We store the relative file path in the annotation. For example, if the RGB file path is /mnt/nas/share/home/xugk/Depth3D/demo_data/rgb/0016028039294718_b.jpg, we save the relative path demo_data/rgb/0016028039294718_b.jpg, and set parameters "$DATA_ROOT" to "/mnt/nas/share/home/xugk/Depth3D/"(See step 2 below).

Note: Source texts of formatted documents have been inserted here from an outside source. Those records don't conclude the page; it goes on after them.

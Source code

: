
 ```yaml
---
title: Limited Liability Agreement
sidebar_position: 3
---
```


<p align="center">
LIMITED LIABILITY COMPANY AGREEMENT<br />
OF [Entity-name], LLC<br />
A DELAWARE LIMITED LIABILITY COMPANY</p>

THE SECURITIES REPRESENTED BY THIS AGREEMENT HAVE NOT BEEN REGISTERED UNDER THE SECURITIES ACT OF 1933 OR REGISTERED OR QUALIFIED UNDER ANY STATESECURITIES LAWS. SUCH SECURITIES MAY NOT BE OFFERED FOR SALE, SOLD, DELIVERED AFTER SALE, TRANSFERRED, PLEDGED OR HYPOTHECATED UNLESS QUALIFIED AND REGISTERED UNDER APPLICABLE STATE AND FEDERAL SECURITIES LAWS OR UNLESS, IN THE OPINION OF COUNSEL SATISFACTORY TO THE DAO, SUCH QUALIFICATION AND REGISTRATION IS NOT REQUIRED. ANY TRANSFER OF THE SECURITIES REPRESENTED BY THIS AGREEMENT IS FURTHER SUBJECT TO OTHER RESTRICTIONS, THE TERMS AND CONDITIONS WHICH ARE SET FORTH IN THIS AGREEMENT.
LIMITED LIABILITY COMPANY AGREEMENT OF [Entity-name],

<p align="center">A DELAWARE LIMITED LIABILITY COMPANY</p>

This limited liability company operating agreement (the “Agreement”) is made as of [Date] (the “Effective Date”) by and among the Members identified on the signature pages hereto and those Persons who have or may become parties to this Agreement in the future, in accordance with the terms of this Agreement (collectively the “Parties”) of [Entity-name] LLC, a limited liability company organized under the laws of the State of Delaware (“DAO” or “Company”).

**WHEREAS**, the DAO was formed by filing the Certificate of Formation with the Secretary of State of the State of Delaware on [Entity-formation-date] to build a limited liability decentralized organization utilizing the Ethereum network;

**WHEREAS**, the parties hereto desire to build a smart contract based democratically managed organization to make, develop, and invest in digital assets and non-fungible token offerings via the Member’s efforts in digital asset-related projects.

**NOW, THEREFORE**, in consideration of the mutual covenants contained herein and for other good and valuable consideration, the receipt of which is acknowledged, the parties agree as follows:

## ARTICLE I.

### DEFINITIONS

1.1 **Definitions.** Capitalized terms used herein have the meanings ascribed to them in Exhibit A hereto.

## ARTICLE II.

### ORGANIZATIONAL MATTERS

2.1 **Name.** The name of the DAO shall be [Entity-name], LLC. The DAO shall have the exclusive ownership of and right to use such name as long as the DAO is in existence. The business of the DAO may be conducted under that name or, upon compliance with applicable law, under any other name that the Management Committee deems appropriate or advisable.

- Inference with this script:
bash DEPTH3D_TEST_ANNO_PATH='demo_data/test_annotations.json' DATA_ROOT='/mnt/nas/share/home/xugk/Depth3D/' source scripts/inference/inference_metric_depth.sh $TEST_ANNO_PATH $DATA_ROOT
If the absolute file paths are saved in test_annotation.json, you can simply input the "$TEST_ANNO_PATH" only:
bash
TEST_ANNO_PATH='demo_data/test_annotations_absolute_path.json'
source scripts/inference/inference_metric_depth.sh $TEST_ANNO_PATH
- The output depth maps and point clouds are saved in
Depth3D/outputs_beit_metric_depth.
Case 3: Scale-invariant Depth Estimation of Customized Data (In the Wild Images, Unknown Focal Length)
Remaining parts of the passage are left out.